Problem description -
An exact copy of every entry below is required, and no picture may appear in it.

Records from a data source -
>>>
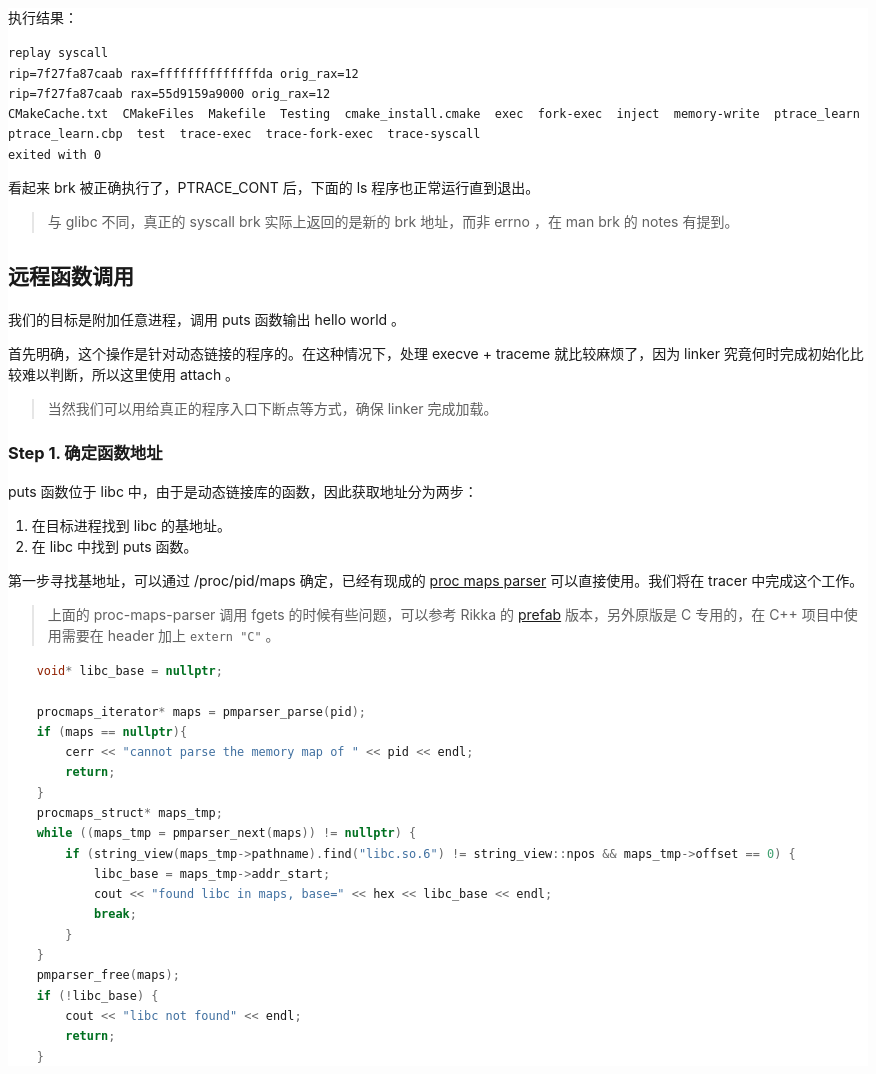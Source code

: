 执行结果：

```
replay syscall
rip=7f27fa87caab rax=ffffffffffffffda orig_rax=12
rip=7f27fa87caab rax=55d9159a9000 orig_rax=12
CMakeCache.txt  CMakeFiles  Makefile  Testing  cmake_install.cmake  exec  fork-exec  inject  memory-write  ptrace_learn  ptrace_learn.cbp  test  trace-exec  trace-fork-exec  trace-syscall
exited with 0
```

看起来 brk 被正确执行了，PTRACE_CONT 后，下面的 ls 程序也正常运行直到退出。

> 与 glibc 不同，真正的 syscall brk 实际上返回的是新的 brk 地址，而非 errno ，在 man brk 的 notes 有提到。

## 远程函数调用

我们的目标是附加任意进程，调用 puts 函数输出 hello world 。

首先明确，这个操作是针对动态链接的程序的。在这种情况下，处理 execve + traceme 就比较麻烦了，因为 linker 究竟何时完成初始化比较难以判断，所以这里使用 attach 。

> 当然我们可以用给真正的程序入口下断点等方式，确保 linker 完成加载。

### Step 1. 确定函数地址  

puts 函数位于 libc 中，由于是动态链接库的函数，因此获取地址分为两步：

1. 在目标进程找到 libc 的基地址。  
2. 在 libc 中找到 puts 函数。  

第一步寻找基地址，可以通过 /proc/pid/maps 确定，已经有现成的 [proc maps parser](https://github.com/ouadev/proc_maps_parser/blob/master/pmparser.c) 可以直接使用。我们将在 tracer 中完成这个工作。

> 上面的 proc-maps-parser 调用 fgets 的时候有些问题，可以参考 Rikka 的 [prefab](https://github.com/RikkaW/proc-maps-parser-prefab/blob/master/proc-maps-parser/src/main/cpp/pmparser.c) 版本，另外原版是 C 专用的，在 C++ 项目中使用需要在 header 加上 `extern "C"` 。

```cpp
    void* libc_base = nullptr;
    
    procmaps_iterator* maps = pmparser_parse(pid);
    if (maps == nullptr){
        cerr << "cannot parse the memory map of " << pid << endl;
        return;
    }
    procmaps_struct* maps_tmp;
    while ((maps_tmp = pmparser_next(maps)) != nullptr) {
        if (string_view(maps_tmp->pathname).find("libc.so.6") != string_view::npos && maps_tmp->offset == 0) {
            libc_base = maps_tmp->addr_start;
            cout << "found libc in maps, base=" << hex << libc_base << endl;
            break;
        }
    }
    pmparser_free(maps);
    if (!libc_base) {
        cout << "libc not found" << endl;
        return;
    }
```
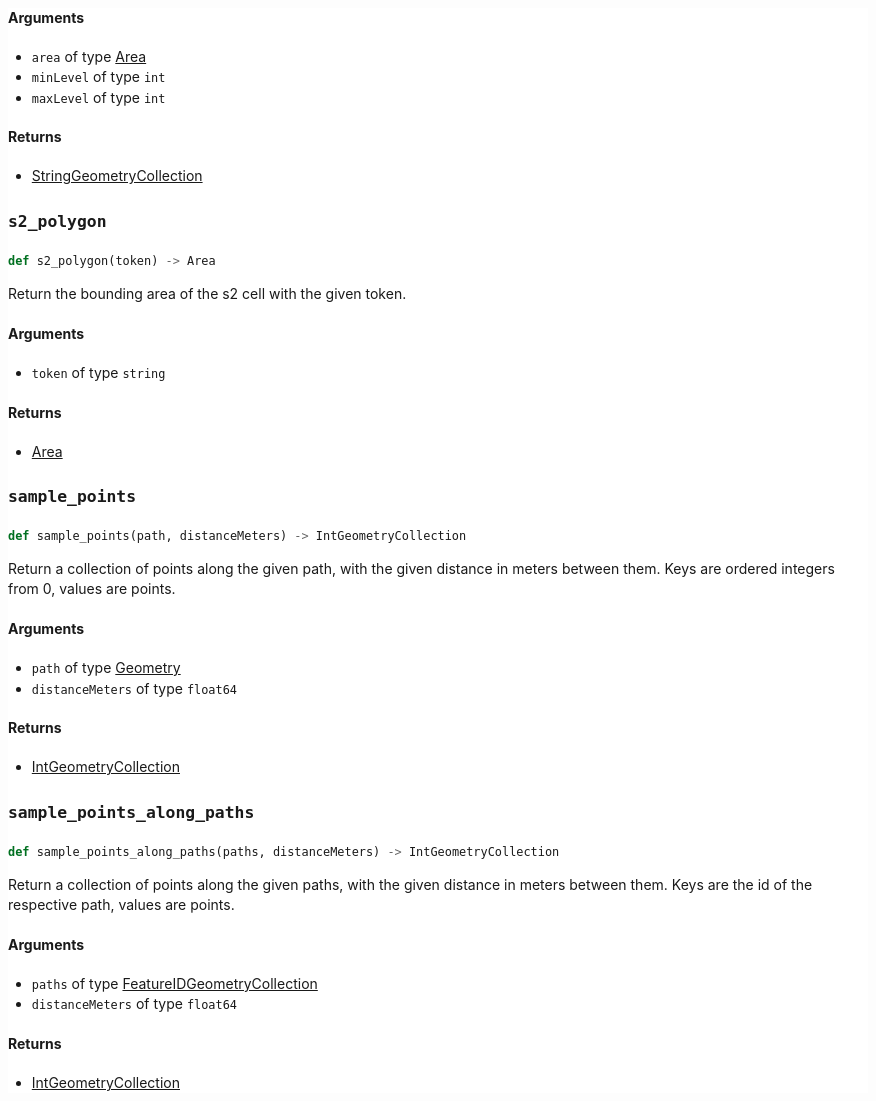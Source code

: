 #### Arguments

- `area` of type [Area](#area)
- `minLevel` of type `int`
- `maxLevel` of type `int`

#### Returns
- [StringGeometryCollection](#stringgeometrycollection)

### <tt>s2_polygon</tt> 
```python title='Indicative Python type signature'
def s2_polygon(token) -> Area
```

Return the bounding area of the s2 cell with the given token.

#### Arguments

- `token` of type `string`

#### Returns
- [Area](#area)

### <tt>sample_points</tt> 
```python title='Indicative Python type signature'
def sample_points(path, distanceMeters) -> IntGeometryCollection
```

Return a collection of points along the given path, with the given distance in meters between them.
Keys are ordered integers from 0, values are points.

#### Arguments

- `path` of type [Geometry](#geometry)
- `distanceMeters` of type `float64`

#### Returns
- [IntGeometryCollection](#intgeometrycollection)

### <tt>sample_points_along_paths</tt> 
```python title='Indicative Python type signature'
def sample_points_along_paths(paths, distanceMeters) -> IntGeometryCollection
```

Return a collection of points along the given paths, with the given distance in meters between them.
Keys are the id of the respective path, values are points.

#### Arguments

- `paths` of type [FeatureIDGeometryCollection](#featureidgeometrycollection)
- `distanceMeters` of type `float64`

#### Returns
- [IntGeometryCollection](#intgeometrycollection)
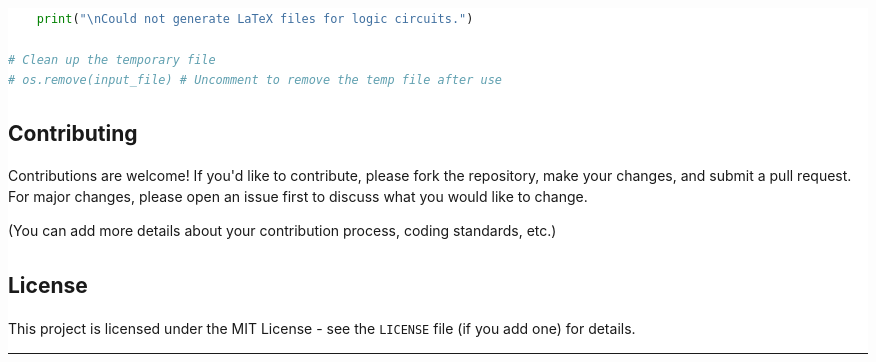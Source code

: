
 ```python
    print("\nCould not generate LaTeX files for logic circuits.")

# Clean up the temporary file
# os.remove(input_file) # Uncomment to remove the temp file after use
```

## Contributing

Contributions are welcome! If you'd like to contribute, please fork the repository, make your changes, and submit a pull request. For major changes, please open an issue first to discuss what you would like to change.

(You can add more details about your contribution process, coding standards, etc.)

## License

This project is licensed under the MIT License - see the `LICENSE` file (if you add one) for details.

---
<<<
Answer below -
Source code

: 执行结果：

```
replay syscall
rip=7f27fa87caab rax=ffffffffffffffda orig_rax=12
rip=7f27fa87caab rax=55d9159a9000 orig_rax=12
CMakeCache.txt  CMakeFiles  Makefile  Testing  cmake_install.cmake  exec  fork-exec  inject  memory-write  ptrace_learn  ptrace_learn.cbp  test  trace-exec  trace-fork-exec  trace-syscall
exited with 0
```

看起来 brk 被正确执行了，PTRACE_CONT 后，下面的 ls 程序也正常运行直到退出。

> 与 glibc 不同，真正的 syscall brk 实际上返回的是新的 brk 地址，而非 errno ，在 man brk 的 notes 有提到。

## 远程函数调用

我们的目标是附加任意进程，调用 puts 函数输出 hello world 。

首先明确，这个操作是针对动态链接的程序的。在这种情况下，处理 execve + traceme 就比较麻烦了，因为 linker 究竟何时完成初始化比较难以判断，所以这里使用 attach 。

> 当然我们可以用给真正的程序入口下断点等方式，确保 linker 完成加载。

### Step 1. 确定函数地址  

puts 函数位于 libc 中，由于是动态链接库的函数，因此获取地址分为两步：

1. 在目标进程找到 libc 的基地址。  
2. 在 libc 中找到 puts 函数。  

第一步寻找基地址，可以通过 /proc/pid/maps 确定，已经有现成的 [proc maps parser](https://github.com/ouadev/proc_maps_parser/blob/master/pmparser.c) 可以直接使用。我们将在 tracer 中完成这个工作。

> 上面的 proc-maps-parser 调用 fgets 的时候有些问题，可以参考 Rikka 的 [prefab](https://github.com/RikkaW/proc-maps-parser-prefab/blob/master/proc-maps-parser/src/main/cpp/pmparser.c) 版本，另外原版是 C 专用的，在 C++ 项目中使用需要在 header 加上 `extern "C"` 。

```cpp
    void* libc_base = nullptr;
    
    procmaps_iterator* maps = pmparser_parse(pid);
    if (maps == nullptr){
        cerr << "cannot parse the memory map of " << pid << endl;
        return;
    }
    procmaps_struct* maps_tmp;
    while ((maps_tmp = pmparser_next(maps)) != nullptr) {
        if (string_view(maps_tmp->pathname).find("libc.so.6") != string_view::npos && maps_tmp->offset == 0) {
            libc_base = maps_tmp->addr_start;
            cout << "found libc in maps, base=" << hex << libc_base << endl;
            break;
        }
    }
    pmparser_free(maps);
    if (!libc_base) {
        cout << "libc not found" << endl;
        return;
    }
```
Source code

: #### Arguments

- `area` of type [Area](#area)
- `minLevel` of type `int`
- `maxLevel` of type `int`

#### Returns
- [StringGeometryCollection](#stringgeometrycollection)

### <tt>s2_polygon</tt> 
```python title='Indicative Python type signature'
def s2_polygon(token) -> Area
```

Return the bounding area of the s2 cell with the given token.

#### Arguments

- `token` of type `string`

#### Returns
- [Area](#area)

### <tt>sample_points</tt> 
```python title='Indicative Python type signature'
def sample_points(path, distanceMeters) -> IntGeometryCollection
```

Return a collection of points along the given path, with the given distance in meters between them.
Keys are ordered integers from 0, values are points.

#### Arguments

- `path` of type [Geometry](#geometry)
- `distanceMeters` of type `float64`

#### Returns
- [IntGeometryCollection](#intgeometrycollection)

### <tt>sample_points_along_paths</tt> 
```python title='Indicative Python type signature'
def sample_points_along_paths(paths, distanceMeters) -> IntGeometryCollection
```

Return a collection of points along the given paths, with the given distance in meters between them.
Keys are the id of the respective path, values are points.

#### Arguments

- `paths` of type [FeatureIDGeometryCollection](#featureidgeometrycollection)
- `distanceMeters` of type `float64`

#### Returns
- [IntGeometryCollection](#intgeometrycollection)
Source code

:
 ```python
    print("\nCould not generate LaTeX files for logic circuits.")

# Clean up the temporary file
# os.remove(input_file) # Uncomment to remove the temp file after use
```

## Contributing

Contributions are welcome! If you'd like to contribute, please fork the repository, make your changes, and submit a pull request. For major changes, please open an issue first to discuss what you would like to change.

(You can add more details about your contribution process, coding standards, etc.)

## License

This project is licensed under the MIT License - see the `LICENSE` file (if you add one) for details.

---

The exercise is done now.